V-Bomber Reflections

In an enthralling and often moving double-act dinner presentation at the Hong Kong Aviation Club, John Bent and Tony Semark recounted just what it felt like to fly Britain’s fabulous V-bombers - Valiant, Vulcan and Victor - in the 1960s when the Cold War was in daily danger of becoming terminally hot. They described the awesome responsibility of how, as men barely out of their teens and joining the RAF right after the Cuban missile crisis, they had to be prepared, as John put it, to do something that was absolutely horrific as members of Britain’s designated deliverers of nuclear weapons.

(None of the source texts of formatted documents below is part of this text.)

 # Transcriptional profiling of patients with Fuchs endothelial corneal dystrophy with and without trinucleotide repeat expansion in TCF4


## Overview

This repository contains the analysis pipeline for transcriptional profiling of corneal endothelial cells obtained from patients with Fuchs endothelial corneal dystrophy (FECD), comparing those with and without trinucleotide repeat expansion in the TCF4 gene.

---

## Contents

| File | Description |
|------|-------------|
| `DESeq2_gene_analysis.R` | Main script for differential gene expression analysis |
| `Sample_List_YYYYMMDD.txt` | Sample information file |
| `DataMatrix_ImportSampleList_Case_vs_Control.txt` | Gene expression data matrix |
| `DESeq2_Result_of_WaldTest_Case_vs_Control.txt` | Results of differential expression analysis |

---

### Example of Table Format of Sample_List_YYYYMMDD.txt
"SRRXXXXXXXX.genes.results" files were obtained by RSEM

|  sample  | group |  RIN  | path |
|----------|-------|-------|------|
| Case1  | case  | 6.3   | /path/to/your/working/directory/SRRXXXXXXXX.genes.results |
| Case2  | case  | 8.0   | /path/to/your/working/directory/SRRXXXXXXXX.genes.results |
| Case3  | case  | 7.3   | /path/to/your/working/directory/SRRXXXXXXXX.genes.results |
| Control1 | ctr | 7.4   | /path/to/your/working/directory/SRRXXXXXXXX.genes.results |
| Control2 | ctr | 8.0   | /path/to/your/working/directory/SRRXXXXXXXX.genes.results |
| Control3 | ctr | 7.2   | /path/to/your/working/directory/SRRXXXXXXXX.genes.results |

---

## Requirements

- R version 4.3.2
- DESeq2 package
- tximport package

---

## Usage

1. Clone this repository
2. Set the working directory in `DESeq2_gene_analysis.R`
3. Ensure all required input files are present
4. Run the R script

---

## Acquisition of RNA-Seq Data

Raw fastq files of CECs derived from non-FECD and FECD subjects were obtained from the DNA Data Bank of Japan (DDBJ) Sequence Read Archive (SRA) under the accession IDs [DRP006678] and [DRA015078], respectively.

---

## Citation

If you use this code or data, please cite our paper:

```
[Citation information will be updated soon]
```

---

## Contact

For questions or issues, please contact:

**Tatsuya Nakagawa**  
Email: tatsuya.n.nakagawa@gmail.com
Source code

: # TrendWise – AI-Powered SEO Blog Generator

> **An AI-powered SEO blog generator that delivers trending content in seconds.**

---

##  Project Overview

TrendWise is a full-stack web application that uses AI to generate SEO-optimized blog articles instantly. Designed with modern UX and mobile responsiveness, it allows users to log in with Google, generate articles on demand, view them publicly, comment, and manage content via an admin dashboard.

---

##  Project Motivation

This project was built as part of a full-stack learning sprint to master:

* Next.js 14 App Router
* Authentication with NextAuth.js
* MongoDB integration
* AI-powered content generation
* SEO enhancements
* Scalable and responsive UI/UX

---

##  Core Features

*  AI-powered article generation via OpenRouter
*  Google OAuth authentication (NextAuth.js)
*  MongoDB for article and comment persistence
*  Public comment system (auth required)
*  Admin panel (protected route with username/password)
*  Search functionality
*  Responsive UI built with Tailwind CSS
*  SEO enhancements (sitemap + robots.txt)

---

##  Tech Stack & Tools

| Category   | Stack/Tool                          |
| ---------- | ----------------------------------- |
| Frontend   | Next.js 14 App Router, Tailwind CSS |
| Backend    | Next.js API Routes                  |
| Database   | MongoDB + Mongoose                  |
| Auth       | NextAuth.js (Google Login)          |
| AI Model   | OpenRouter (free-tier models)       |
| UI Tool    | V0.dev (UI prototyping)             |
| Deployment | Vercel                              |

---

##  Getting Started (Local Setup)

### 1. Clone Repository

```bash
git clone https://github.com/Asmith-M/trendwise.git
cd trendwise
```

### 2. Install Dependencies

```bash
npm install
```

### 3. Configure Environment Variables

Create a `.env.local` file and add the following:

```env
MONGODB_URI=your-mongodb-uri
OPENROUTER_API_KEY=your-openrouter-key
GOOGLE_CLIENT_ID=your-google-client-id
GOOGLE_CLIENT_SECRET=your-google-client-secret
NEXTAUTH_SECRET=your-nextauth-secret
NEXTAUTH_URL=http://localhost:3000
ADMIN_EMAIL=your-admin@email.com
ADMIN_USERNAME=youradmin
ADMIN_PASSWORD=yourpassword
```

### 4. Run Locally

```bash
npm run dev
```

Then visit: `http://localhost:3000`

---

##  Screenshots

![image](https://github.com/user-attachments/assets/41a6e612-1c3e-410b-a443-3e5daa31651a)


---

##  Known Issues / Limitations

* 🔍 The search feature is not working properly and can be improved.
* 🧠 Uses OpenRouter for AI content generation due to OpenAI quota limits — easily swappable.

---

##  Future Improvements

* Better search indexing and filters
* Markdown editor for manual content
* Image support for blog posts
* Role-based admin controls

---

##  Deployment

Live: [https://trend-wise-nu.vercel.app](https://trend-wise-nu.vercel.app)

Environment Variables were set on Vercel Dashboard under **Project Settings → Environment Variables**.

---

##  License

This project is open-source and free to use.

It was a time, Tony said, when "the world survived on a balance of terror."

It was sobering stuff ?made all the more chilling by John and Tony’s admirably understated delivery of their presentation, which was also marvellously enhanced by a magnificent video and display materials assembled by HKHAA Chairman Cliff Dunnaway showing the bombers strutting their stuff and technical details.

As John and Tony noted at the outset of their address ?which skilfully mixed humour with visions of Armageddon - they were initially depressed about the prospect of flying bombers because they were hoping like mad to fly fighters. Tony: "If John and I thought we were going to be posted to the V-force, we wouldn’t have joined the air force because we all wanted to be fighter pilots. We are flattered that now, 45 years later, we are speaking to an audience interested in the very aircraft we didn’t want to fly."

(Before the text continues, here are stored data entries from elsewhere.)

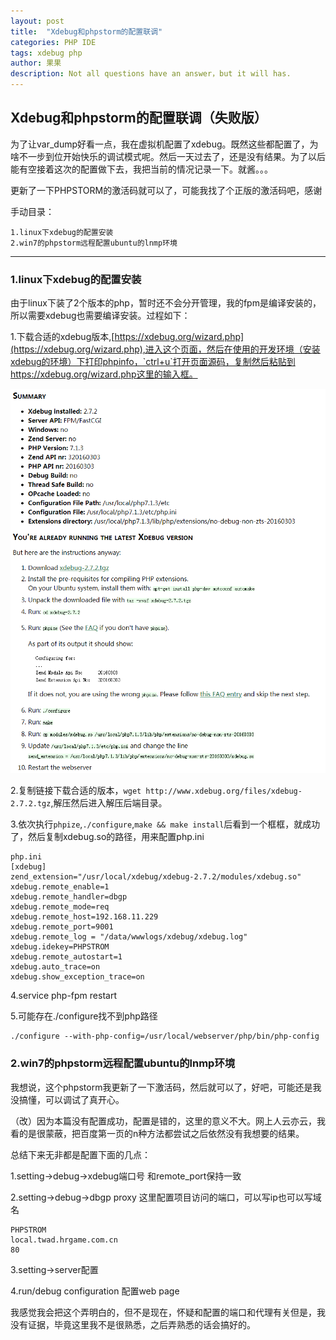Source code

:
 ```yaml
---
layout: post
title:  "Xdebug和phpstorm的配置联调"
categories: PHP IDE 
tags: xdebug php
author: 果果
description: Not all questions have an answer，but it will has.
---
```

Xdebug和phpstorm的配置联调（失败版）
---
为了让var_dump好看一点，我在虚拟机配置了xdebug。既然这些都配置了，为啥不一步到位开始快乐的调试模式呢。然后一天过去了，还是没有结果。为了以后能有空接着这次的配置做下去，我把当前的情况记录一下。就酱。。。

更新了一下PHPSTORM的激活码就可以了，可能我找了个正版的激活码吧，感谢

手动目录：
    
    1.linux下xdebug的配置安装
    2.win7的phpstorm远程配置ubuntu的lnmp环境

___

### 1.linux下xdebug的配置安装

由于linux下装了2个版本的php，暂时还不会分开管理，我的fpm是编译安装的，所以需要xdebug也需要编译安装。过程如下：

1.下载合适的xdebug版本,[https://xdebug.org/wizard.php](https://xdebug.org/wizard.php),进入这个页面，然后在使用的开发环境（安装xdebug的环境）下打印phpinfo，`ctrl+u`打开页面源码，复制然后粘贴到https://xdebug.org/wizard.php这里的输入框。

![xdebug_version](/assets/images/xdebug/xdebug_version.png)

2.复制链接下载合适的版本，`wget http://www.xdebug.org/files/xdebug-2.7.2.tgz`,解压然后进入解压后端目录。

3.依次执行`phpize`,`./configure`,`make && make install`后看到一个框框，就成功了，然后复制xdebug.so的路径，用来配置php.ini

    php.ini
    [xdebug]
    zend_extension="/usr/local/xdebug/xdebug-2.7.2/modules/xdebug.so"
    xdebug.remote_enable=1
    xdebug.remote_handler=dbgp
    xdebug.remote_mode=req
    xdebug.remote_host=192.168.11.229
    xdebug.remote_port=9001
    xdebug.remote_log = "/data/wwwlogs/xdebug/xdebug.log"
    xdebug.idekey=PHPSTROM
    xdebug.remote_autostart=1
    xdebug.auto_trace=on
    xdebug.show_exception_trace=on

4.service php-fpm restart

5.可能存在./configure找不到php路径

    ./configure --with-php-config=/usr/local/webserver/php/bin/php-config


### 2.win7的phpstorm远程配置ubuntu的lnmp环境

我想说，这个phpstorm我更新了一下激活码，然后就可以了，好吧，可能还是我没搞懂，可以调试了真开心。

（改）因为本篇没有配置成功，配置是错的，这里的意义不大。网上人云亦云，我看的是很蒙蔽，把百度第一页的n种方法都尝试之后依然没有我想要的结果。

总结下来无非都是配置下面的几点：

1.setting->debug->xdebug端口号 和remote_port保持一致

2.setting->debug->dbgp proxy 这里配置项目访问的端口，可以写ip也可以写域名

    PHPSTROM
    local.twad.hrgame.com.cn
    80

3.setting->server配置

4.run/debug configuration 配置web page

我感觉我会把这个弄明白的，但不是现在，怀疑和配置的端口和代理有关但是，我没有证据，毕竟这里我不是很熟悉，之后弄熟悉的话会搞好的。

But they made abundantly clear they would not have missed the experience of flying V- bombers - Tony in Vulcan and John in Valiant and Victor - for the world. This was despite the fact they had to endure the nerve-racking experience of being on Quick Reaction Alert (QRA) and waiting for the dreaded klaxon to sound that could send them to almost certain death. Their RAF bosses strove to maintain morale by assuring that Soviet defences could not even see low-flying bombers, but as Tony said: "The fact of the matter was that if we had gone to war and released the weapon . . . probably half of the squadron would have got there, and of the half that dropped their weapons, probably none would have got back." Added John: "They would probably have had nothing to come back to anyway."

On a lighter note, there were descriptions of how the fiendish device issued to crew to enable them to answer a call of nature could go embarrassingly wrong, and Tony recounted how, at quiet times, he and fellow crew members would drive their service-issue Standard Vanguard cars to their aircraft - in reverse gear.

They also spoke of the sometimes difficult relationship between V-bomber pilots, who in an emergency could eject, and their justifiably bitter crew members sitting behind them for whom a satisfactory method of leaving the aircraft in a hurry was never installed.

Concluding on a human note, John said he and Tony were totally privileged to have had the experience of flying during a supreme period of British aviation technology. That technology had its apotheosis in the TSR2, which John said would have been one of the most remarkable fighting aircraft. It was of course cancelled by a Labour government - "which," added Tony dryly, "is why I’ll never vote Labour."